Machine Learning-Based Prediction of Distal Aortic Enlargement after Thoracic Endovascular Aortic Repair of Stanford Type B Aortic Dissection: A Multicenter, Retrospective Cohort Study

Abstract

Abstract Background: Thoracic endovascular aortic repair (TEVAR) is an important treatment for patients with acute complicated Stanford type B aortic dissection. However, postoperative distal aortic enlargement is a severe complication of TEVAR. This study aimed to construct a prediction model for postoperative distal aortic enlargement using machine learning algorithms and explore high-risk factors that accelerate the progression of postoperative distal aortic enlargement. Methods: Study participants were selected from the multicenter, open cohort ROBUST (Registry Of type B aortic dissection with the Utility of STent graft) study. The least absolute shrinkage and selection operator regression method was employed to select variables. Seven machine learning algorithms (k-nearest neighbor, logistic regression, decision tree, random forest, support vector machine, sklearn neural network, and extreme gradient boosting) were applied to construct prediction models. Further, to explore the important factors that affected the progression of postoperative distal aortic enlargement, we applied three different regression algorithms (random forest, extreme gradient boosting, and light gradient boosting machine) to analyze the data of patients with postoperative distal aortic enlargement.
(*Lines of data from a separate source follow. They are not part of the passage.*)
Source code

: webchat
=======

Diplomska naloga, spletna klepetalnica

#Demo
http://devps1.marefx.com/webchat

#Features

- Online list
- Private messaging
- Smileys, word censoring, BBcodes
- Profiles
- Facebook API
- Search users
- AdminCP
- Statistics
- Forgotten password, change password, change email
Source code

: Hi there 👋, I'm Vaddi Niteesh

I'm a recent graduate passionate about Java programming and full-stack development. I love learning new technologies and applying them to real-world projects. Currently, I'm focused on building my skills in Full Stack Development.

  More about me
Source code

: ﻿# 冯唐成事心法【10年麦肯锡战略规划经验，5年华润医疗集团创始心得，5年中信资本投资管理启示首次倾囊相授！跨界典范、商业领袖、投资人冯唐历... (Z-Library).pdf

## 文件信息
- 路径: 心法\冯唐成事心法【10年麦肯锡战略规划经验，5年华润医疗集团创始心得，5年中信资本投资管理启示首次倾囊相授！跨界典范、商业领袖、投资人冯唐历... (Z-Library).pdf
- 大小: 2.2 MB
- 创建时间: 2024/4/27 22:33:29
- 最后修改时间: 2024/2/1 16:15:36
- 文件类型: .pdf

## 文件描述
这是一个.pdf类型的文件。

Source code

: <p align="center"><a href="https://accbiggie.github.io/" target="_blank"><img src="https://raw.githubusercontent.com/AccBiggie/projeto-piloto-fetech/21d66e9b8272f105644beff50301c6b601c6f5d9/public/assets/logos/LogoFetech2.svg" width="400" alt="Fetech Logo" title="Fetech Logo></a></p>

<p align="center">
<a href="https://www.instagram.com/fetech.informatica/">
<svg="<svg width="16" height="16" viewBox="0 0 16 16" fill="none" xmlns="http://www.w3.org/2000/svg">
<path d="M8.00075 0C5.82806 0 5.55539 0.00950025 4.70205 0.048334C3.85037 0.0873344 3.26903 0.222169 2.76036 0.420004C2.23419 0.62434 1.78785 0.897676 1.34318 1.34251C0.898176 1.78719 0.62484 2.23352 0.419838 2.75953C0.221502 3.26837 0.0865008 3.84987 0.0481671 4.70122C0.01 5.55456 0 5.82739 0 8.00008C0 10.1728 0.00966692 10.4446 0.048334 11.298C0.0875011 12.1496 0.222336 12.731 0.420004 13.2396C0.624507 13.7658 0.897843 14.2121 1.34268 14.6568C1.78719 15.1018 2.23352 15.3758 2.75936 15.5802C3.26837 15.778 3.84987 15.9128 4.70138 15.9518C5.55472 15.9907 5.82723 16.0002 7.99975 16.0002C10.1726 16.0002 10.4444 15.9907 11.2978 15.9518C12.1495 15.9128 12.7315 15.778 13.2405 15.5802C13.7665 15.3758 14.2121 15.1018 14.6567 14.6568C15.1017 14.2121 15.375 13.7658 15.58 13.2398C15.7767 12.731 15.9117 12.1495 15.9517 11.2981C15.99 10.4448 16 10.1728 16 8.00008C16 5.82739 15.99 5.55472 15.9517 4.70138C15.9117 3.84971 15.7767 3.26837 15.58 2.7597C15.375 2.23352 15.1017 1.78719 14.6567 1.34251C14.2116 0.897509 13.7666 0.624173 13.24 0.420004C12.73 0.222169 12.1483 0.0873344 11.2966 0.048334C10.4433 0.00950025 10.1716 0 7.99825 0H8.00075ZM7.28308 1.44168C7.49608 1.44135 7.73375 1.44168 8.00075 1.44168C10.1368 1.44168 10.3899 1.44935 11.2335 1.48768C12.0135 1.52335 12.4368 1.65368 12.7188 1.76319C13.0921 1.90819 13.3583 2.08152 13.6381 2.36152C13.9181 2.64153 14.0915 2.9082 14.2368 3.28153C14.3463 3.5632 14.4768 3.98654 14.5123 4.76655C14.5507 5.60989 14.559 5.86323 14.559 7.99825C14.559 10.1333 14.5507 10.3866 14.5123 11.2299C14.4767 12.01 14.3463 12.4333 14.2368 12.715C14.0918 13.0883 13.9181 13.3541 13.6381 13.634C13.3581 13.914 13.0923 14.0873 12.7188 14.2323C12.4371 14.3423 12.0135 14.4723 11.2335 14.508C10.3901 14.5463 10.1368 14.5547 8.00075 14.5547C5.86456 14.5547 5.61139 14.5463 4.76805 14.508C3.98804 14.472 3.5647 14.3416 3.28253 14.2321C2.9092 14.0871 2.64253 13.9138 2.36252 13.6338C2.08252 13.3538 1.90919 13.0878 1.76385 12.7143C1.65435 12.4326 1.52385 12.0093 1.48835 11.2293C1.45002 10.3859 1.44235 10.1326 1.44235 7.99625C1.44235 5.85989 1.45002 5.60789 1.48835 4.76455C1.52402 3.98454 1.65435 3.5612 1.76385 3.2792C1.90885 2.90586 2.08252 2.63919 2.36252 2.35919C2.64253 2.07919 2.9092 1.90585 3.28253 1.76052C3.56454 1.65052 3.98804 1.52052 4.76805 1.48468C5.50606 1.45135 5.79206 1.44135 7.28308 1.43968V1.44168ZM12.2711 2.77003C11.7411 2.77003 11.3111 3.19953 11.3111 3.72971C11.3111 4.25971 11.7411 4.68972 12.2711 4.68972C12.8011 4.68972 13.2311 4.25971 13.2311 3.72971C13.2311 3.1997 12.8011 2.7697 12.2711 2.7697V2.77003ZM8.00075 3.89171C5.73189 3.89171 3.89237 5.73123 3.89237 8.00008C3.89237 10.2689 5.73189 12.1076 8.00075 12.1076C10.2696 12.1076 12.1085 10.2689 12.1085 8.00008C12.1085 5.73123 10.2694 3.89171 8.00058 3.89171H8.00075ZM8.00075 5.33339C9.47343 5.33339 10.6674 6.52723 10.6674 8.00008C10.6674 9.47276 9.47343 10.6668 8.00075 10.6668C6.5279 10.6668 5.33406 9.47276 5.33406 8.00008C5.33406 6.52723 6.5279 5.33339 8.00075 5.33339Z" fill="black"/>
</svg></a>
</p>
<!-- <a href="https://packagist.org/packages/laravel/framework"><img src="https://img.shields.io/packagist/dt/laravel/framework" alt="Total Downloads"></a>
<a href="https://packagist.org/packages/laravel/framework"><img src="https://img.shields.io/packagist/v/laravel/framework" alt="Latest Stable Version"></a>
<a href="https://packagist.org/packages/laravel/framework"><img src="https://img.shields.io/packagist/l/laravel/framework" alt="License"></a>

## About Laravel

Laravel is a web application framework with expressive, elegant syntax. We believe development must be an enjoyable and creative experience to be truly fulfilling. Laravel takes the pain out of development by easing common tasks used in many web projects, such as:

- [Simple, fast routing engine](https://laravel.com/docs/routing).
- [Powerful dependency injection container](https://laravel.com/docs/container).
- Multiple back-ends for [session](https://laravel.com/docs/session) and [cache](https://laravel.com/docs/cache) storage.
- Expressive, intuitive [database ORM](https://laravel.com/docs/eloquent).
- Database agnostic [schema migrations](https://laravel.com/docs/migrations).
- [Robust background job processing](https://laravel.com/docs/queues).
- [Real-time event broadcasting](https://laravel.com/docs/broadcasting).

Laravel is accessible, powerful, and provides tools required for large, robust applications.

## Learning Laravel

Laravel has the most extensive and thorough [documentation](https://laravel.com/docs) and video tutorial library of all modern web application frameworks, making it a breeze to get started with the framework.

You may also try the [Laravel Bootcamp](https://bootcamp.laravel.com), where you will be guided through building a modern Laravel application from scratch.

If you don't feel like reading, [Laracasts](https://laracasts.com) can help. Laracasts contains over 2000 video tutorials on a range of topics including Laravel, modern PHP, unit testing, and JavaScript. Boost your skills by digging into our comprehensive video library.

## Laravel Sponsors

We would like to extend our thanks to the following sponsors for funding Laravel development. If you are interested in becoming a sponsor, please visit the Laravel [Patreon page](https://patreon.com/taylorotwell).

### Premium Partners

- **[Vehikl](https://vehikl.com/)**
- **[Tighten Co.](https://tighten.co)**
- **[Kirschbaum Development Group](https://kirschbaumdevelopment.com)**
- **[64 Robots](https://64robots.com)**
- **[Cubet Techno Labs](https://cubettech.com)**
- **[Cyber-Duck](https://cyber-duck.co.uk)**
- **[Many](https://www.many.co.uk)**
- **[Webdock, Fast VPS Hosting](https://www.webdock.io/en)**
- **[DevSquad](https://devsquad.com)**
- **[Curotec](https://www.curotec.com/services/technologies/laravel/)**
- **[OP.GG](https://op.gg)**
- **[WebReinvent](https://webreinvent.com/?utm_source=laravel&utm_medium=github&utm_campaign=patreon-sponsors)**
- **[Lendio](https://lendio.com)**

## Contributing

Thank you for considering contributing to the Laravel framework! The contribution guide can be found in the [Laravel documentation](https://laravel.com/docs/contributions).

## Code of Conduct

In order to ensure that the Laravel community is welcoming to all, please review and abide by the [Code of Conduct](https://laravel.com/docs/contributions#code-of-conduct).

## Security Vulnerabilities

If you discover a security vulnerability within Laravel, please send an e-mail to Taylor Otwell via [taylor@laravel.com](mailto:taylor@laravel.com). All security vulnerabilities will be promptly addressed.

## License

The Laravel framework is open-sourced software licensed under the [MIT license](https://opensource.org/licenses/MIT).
Results: We retrospectively analyzed the data of 184 patients who underwent thoracic endovascular aortic repair for type B aortic dissection at four medical centers. The median follow-up time was 12.37 months (IQR, 8.07–18.17 months). In total, 26 variables were identified using the least absolute shrinkage and selection operator regression. The model constructed using the random forest algorithm exhibited the best prediction performance among the seven models. The regression model constructed by the light gradient boosting machine showed better performance than the other two models. Accordingly, TAT_2.0 (partial thrombosis of the thoracic aorta), SVS (scored according to the comorbidity grading system of the Society for Vascular Surgery), and VRAOFL (visceral or renal aorta originating from a false lumen) were the top three high-risk factors that accelerated the progression of PDAE. Conclusions: The random forest prediction model can improve the prediction accuracy for postoperative distal aortic enlargement, and the light gradient boosting machine regression model can identify high-risk factors that accelerate the progression of postoperative distal aortic enlargement.